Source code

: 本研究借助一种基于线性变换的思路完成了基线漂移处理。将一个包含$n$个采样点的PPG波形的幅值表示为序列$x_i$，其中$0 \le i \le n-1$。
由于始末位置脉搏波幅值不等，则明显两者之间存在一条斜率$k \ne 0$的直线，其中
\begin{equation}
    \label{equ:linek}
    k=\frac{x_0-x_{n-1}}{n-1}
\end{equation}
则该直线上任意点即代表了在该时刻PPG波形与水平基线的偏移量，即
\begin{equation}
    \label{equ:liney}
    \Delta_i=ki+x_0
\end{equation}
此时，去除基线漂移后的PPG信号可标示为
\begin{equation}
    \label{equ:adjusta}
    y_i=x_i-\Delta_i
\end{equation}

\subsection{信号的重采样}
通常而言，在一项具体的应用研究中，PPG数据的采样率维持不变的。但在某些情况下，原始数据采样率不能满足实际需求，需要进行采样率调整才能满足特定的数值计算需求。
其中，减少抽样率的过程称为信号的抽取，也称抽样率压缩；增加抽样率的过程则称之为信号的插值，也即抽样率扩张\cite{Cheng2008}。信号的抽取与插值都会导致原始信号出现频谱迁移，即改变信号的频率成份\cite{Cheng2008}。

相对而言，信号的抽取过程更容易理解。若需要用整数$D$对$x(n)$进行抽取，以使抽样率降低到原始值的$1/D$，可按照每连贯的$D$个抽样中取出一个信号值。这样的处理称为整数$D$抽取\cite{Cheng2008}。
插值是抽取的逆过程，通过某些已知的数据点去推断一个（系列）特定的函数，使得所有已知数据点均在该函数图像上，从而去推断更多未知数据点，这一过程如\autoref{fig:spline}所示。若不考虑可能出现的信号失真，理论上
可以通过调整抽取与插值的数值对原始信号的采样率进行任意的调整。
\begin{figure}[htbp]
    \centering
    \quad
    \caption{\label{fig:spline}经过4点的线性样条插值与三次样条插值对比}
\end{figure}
________________
Your instructions:
Transcribe the whole listing above exactly, leaving nothing out.

Expected answer:
Source code

: 本研究借助一种基于线性变换的思路完成了基线漂移处理。将一个包含$n$个采样点的PPG波形的幅值表示为序列$x_i$，其中$0 \le i \le n-1$。
由于始末位置脉搏波幅值不等，则明显两者之间存在一条斜率$k \ne 0$的直线，其中
\begin{equation}
    \label{equ:linek}
    k=\frac{x_0-x_{n-1}}{n-1}
\end{equation}
则该直线上任意点即代表了在该时刻PPG波形与水平基线的偏移量，即
\begin{equation}
    \label{equ:liney}
    \Delta_i=ki+x_0
\end{equation}
此时，去除基线漂移后的PPG信号可标示为
\begin{equation}
    \label{equ:adjusta}
    y_i=x_i-\Delta_i
\end{equation}

\subsection{信号的重采样}
通常而言，在一项具体的应用研究中，PPG数据的采样率维持不变的。但在某些情况下，原始数据采样率不能满足实际需求，需要进行采样率调整才能满足特定的数值计算需求。
其中，减少抽样率的过程称为信号的抽取，也称抽样率压缩；增加抽样率的过程则称之为信号的插值，也即抽样率扩张\cite{Cheng2008}。信号的抽取与插值都会导致原始信号出现频谱迁移，即改变信号的频率成份\cite{Cheng2008}。

相对而言，信号的抽取过程更容易理解。若需要用整数$D$对$x(n)$进行抽取，以使抽样率降低到原始值的$1/D$，可按照每连贯的$D$个抽样中取出一个信号值。这样的处理称为整数$D$抽取\cite{Cheng2008}。
插值是抽取的逆过程，通过某些已知的数据点去推断一个（系列）特定的函数，使得所有已知数据点均在该函数图像上，从而去推断更多未知数据点，这一过程如\autoref{fig:spline}所示。若不考虑可能出现的信号失真，理论上
可以通过调整抽取与插值的数值对原始信号的采样率进行任意的调整。
\begin{figure}[htbp]
    \centering
    \quad
    \caption{\label{fig:spline}经过4点的线性样条插值与三次样条插值对比}
\end{figure}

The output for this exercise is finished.